Enabling L2+ Optimizations for EPs #23517

chilo-ms · 2025-01-28T17:57:08Z

There are some requirements to modify the graph which are specific to the hardware.
ORT has the hardcoded EP list for optimizations but that can't scale and it's hard be extended to enable EP custom optimizations.

Here is the prototype to enable L2+ optimizations for EPs (The original overview is provided by @skottmckay) as well as the TRT EP implementation for the ConstantFoldingDQ optimization.

Signatures for selection/optimization functions:

  - Selection: std::function<std::vector<std::unique_ptr<ComputeCapability>>(const GraphViewer&)>
  - Optimization: std::function<Status(const Graph&, const ComputeCapability& this_optimization, ComputeCapability& cc_to_update)>

GetCapability

call (new) provider bridge API to lookup pre-defined optimizer by name and get selection function
- ComputeCapability.optimize_func would be set by the optimizer to the function that does the optimization
EP has to update the returning ComputeCapability to include the optimization ComputeCapability in nodes_to_optimize. So that later ORT can perform optimization/transformation accordingly.

GraphPartitioner

After assigning the ComputeCapability to the EP and prior to Compile, if the ComputeCapability has nodes_to_optimize, iterate that list
- optimization function needs to be called with
  - a mutable Graph instance
  - the ComputeCapability for the individual optimization
  - the overall ComputeCapability so it can be updated

…Capability, selection function and ComputeCapability

…uteCapability, selection function and ComputeCapability

adrianlizarraga · 2025-01-28T23:41:42Z

onnxruntime/core/session/provider_bridge_ort.cc

+        dq_node_index_set.insert(index);
+      }
+
+      ConstantFoldingDQ* transformer = static_cast<ConstantFoldingDQ*>(graph_transformer_mgr.GetTransformerByName(optimizer_name));


Just a thought to potentially get rid of GraphTransformerManager:

Would it make sense to instantiate the ConstantFoldingDQ transformer directly instead of querying the graph_transformer_manager? For example, we have code in InferenceSession::TransformGraph that directly instantiates an instance of EnsureUniqueDQ and just calls .Apply() on it:

onnxruntime/onnxruntime/core/session/inference_session.cc

Lines 1231 to 1232 in a770a8d

EnsureUniqueDQForNodeUnit ensure_unique_dq_for_node_unit{};

ORT_RETURN_IF_ERROR_SESSIONID_(apply_transformer_once(ensure_unique_dq_for_node_unit, *session_logger_, graph));

So in this case:

// Would need to pass the EP name to GetEPOptimizerByName()? std::unique_ptr<ConstantFoldingDQ> const_fold_dq_transformer = std::make_unique<ConstantFoldingDQ>(/*...*/); const_fold_dq_transformer.Apply(/*...*/);

This may also allow the EP to provide key/value strings to configure an optimizer. This way we can avoid having to create a completely new derived class every time an EP needs a slightly different variation of an optimizer.

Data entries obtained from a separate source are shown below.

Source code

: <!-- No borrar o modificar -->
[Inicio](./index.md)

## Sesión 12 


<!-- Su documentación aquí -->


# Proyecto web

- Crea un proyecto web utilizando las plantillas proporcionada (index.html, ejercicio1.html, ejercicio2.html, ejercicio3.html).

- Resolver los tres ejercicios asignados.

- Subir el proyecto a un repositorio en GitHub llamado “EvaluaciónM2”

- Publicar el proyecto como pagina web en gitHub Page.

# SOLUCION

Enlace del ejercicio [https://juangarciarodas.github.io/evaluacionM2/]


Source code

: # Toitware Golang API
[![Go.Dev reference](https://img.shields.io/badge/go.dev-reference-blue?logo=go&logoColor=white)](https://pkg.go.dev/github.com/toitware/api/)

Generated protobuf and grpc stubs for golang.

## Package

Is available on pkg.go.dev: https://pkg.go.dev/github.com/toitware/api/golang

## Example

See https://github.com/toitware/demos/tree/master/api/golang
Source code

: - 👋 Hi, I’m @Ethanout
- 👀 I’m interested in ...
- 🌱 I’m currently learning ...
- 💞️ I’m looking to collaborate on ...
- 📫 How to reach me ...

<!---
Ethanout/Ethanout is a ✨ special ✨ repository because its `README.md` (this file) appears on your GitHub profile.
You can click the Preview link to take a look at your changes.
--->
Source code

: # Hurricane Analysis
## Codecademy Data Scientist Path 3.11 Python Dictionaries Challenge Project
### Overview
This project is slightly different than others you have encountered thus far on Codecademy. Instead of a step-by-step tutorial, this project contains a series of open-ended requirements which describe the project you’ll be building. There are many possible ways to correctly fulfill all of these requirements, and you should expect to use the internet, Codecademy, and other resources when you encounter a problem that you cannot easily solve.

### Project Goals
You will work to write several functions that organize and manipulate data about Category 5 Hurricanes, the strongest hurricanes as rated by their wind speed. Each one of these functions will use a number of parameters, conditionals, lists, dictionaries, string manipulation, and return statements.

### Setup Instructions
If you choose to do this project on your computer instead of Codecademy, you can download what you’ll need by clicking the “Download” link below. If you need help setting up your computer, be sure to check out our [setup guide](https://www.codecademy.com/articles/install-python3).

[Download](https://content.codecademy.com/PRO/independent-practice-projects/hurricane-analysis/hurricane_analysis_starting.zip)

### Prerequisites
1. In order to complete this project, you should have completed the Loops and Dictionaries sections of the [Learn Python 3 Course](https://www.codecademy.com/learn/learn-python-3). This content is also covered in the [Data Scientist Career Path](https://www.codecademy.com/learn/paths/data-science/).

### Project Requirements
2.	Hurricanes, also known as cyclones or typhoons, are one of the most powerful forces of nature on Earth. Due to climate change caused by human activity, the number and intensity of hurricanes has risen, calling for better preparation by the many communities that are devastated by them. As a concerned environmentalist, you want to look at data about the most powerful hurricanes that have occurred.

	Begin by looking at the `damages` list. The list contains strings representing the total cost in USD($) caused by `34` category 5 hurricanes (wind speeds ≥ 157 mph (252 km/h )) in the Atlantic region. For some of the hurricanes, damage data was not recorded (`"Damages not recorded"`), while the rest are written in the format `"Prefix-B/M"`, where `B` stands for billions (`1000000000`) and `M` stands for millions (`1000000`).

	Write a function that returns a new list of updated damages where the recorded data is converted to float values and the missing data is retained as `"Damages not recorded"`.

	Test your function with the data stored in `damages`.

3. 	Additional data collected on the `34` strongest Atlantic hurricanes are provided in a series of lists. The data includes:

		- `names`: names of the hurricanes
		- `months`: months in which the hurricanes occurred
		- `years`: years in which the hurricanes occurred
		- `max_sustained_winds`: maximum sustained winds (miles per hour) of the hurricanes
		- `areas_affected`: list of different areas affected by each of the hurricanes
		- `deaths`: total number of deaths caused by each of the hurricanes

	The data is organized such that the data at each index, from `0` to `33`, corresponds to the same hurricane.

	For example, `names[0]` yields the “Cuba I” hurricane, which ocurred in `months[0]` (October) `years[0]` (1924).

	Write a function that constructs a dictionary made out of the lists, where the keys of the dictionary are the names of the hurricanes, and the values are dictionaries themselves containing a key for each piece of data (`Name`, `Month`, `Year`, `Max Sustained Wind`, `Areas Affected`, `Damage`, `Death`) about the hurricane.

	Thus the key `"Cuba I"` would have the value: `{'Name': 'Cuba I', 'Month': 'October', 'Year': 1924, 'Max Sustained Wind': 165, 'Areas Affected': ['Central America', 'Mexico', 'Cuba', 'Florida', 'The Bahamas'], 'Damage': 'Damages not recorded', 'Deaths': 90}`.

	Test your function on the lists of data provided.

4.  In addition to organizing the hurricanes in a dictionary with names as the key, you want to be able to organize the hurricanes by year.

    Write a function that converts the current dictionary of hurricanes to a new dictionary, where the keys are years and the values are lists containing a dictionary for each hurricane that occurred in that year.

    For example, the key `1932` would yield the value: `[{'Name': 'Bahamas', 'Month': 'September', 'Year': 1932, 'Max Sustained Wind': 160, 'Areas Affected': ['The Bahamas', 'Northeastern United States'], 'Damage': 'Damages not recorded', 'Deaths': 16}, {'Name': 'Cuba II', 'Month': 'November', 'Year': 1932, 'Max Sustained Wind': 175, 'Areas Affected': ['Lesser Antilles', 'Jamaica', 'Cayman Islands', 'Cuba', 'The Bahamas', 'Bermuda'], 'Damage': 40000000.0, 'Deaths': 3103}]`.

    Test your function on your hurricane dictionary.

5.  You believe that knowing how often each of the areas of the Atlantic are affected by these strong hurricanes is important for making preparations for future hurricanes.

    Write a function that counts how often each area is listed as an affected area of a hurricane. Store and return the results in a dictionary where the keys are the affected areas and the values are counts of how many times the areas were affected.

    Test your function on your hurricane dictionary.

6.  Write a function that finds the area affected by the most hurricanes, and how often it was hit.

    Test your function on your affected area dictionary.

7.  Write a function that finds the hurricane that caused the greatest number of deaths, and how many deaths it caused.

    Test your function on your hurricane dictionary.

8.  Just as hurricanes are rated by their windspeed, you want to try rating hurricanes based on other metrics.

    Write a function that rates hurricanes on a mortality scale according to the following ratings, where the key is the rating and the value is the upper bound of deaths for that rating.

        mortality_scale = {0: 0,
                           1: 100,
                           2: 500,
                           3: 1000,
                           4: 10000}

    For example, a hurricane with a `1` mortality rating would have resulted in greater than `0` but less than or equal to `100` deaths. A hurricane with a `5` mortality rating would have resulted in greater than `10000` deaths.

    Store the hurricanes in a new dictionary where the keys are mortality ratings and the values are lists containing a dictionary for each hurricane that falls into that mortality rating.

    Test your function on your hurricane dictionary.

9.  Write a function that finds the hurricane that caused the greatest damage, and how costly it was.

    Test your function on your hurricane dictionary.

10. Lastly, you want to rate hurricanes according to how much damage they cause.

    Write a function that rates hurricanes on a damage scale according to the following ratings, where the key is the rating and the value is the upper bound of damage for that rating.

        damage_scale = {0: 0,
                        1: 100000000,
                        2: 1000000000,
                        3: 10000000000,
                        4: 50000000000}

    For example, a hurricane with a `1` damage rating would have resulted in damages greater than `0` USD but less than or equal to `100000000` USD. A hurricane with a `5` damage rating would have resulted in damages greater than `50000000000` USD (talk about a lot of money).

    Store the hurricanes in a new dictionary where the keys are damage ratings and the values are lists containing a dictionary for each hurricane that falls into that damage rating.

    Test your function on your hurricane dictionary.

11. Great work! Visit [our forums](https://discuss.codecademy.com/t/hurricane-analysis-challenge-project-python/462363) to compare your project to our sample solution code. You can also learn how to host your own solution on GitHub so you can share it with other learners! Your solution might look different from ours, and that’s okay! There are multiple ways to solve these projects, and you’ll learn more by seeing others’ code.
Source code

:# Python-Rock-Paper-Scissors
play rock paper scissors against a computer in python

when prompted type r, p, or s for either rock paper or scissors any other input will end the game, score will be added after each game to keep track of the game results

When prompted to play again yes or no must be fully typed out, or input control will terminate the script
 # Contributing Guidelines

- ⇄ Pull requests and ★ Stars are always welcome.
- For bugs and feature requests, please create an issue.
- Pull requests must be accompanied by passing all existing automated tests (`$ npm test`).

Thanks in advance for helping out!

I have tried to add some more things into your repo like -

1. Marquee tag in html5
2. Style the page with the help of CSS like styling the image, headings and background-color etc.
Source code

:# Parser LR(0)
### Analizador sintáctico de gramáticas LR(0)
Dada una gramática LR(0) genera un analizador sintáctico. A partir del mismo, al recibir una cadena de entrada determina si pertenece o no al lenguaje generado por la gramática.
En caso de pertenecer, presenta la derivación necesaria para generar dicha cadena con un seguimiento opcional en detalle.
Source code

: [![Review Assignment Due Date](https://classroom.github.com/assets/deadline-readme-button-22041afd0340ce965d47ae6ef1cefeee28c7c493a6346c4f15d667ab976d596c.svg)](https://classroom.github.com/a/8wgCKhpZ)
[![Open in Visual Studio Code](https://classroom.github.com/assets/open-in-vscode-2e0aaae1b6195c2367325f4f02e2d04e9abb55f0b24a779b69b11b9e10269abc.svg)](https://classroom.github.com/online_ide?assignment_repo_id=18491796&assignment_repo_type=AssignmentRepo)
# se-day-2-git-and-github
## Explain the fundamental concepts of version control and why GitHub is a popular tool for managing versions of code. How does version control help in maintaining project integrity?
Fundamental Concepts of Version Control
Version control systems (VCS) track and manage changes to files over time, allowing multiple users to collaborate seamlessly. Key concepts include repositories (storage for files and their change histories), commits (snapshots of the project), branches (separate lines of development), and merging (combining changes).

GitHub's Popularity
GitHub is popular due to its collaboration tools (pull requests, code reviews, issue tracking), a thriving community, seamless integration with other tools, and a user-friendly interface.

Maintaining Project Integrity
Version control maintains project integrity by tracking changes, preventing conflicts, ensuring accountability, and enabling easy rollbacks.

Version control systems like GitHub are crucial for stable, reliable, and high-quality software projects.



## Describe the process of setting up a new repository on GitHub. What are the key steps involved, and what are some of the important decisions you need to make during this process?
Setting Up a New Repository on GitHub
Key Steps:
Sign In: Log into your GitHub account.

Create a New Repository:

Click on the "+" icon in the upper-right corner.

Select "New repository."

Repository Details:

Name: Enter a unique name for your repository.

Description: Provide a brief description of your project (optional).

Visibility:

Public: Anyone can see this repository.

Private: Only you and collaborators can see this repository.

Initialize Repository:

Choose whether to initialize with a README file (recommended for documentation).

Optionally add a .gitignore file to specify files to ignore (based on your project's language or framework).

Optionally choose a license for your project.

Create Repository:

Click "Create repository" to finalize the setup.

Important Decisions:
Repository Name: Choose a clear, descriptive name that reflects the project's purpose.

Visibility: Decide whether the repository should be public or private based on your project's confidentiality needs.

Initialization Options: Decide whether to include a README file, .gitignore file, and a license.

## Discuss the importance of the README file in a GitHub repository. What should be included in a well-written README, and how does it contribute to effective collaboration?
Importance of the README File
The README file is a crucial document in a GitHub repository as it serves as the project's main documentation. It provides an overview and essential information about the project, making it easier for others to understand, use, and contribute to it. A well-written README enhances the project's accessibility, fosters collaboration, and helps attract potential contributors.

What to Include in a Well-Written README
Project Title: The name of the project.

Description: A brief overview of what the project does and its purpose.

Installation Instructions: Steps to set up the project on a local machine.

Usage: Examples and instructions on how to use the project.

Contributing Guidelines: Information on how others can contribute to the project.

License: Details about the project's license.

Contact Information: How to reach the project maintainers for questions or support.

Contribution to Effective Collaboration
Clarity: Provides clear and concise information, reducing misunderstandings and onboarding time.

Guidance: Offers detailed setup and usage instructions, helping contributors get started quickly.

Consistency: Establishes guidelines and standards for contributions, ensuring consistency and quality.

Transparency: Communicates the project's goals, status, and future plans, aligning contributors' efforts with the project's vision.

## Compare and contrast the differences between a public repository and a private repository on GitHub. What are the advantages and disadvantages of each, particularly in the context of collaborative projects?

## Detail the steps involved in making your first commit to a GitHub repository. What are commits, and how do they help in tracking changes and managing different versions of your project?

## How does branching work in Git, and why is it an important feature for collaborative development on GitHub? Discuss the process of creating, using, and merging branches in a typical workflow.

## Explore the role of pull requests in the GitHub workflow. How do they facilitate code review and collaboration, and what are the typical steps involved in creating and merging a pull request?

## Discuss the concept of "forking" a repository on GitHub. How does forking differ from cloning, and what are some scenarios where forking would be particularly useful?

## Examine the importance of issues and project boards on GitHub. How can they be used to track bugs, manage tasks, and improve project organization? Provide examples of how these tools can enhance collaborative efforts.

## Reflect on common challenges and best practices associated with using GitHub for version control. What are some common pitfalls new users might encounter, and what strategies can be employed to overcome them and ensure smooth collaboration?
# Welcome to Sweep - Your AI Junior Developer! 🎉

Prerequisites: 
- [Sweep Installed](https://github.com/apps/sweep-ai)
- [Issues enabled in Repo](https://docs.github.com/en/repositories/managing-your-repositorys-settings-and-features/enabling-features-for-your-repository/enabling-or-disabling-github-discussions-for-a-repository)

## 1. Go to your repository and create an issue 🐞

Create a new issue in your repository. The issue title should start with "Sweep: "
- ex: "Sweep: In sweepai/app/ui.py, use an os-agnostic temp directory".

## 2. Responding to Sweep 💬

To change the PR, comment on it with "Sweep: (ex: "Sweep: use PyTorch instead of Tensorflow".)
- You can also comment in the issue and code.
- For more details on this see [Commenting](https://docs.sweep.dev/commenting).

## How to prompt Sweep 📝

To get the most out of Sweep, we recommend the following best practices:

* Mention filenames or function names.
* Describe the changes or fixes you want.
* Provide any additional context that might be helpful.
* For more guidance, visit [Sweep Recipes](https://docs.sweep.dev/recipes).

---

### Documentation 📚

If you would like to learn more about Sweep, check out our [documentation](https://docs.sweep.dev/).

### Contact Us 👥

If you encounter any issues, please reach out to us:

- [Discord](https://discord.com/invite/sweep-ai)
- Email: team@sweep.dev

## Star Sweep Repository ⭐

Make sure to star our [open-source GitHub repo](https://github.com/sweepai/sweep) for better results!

Ah, this wouldn't work because we need to pass in CPU EP.

I think it makes sense to instantiate/run directly. May need some structure to facilitate that. e.g. if we need things like the CPU allocator to be available to create an optimizer.

In this case I think we need the derived class as we're augmenting the behavior of the constant folding optimizer, but I expect this to be an exception rather than typical.

For other optimizers I expect we'll want something like key/value strings to configure instead of creating derived classes. Need to figure out what sort of configuration is required. Some existing things are that an EP supports a subset of data types for a fusion, or a subset of operators for a fusion (e.g. subset of activation ops can be fused into Conv to create a FusedConv node).

Want to continue the discussion about key/value strings to configure an optimizer.

I added a new standalone and singleton registration/lookup class. See the comment here.

I think the question i have is when is better to instantiate the optimizer(s).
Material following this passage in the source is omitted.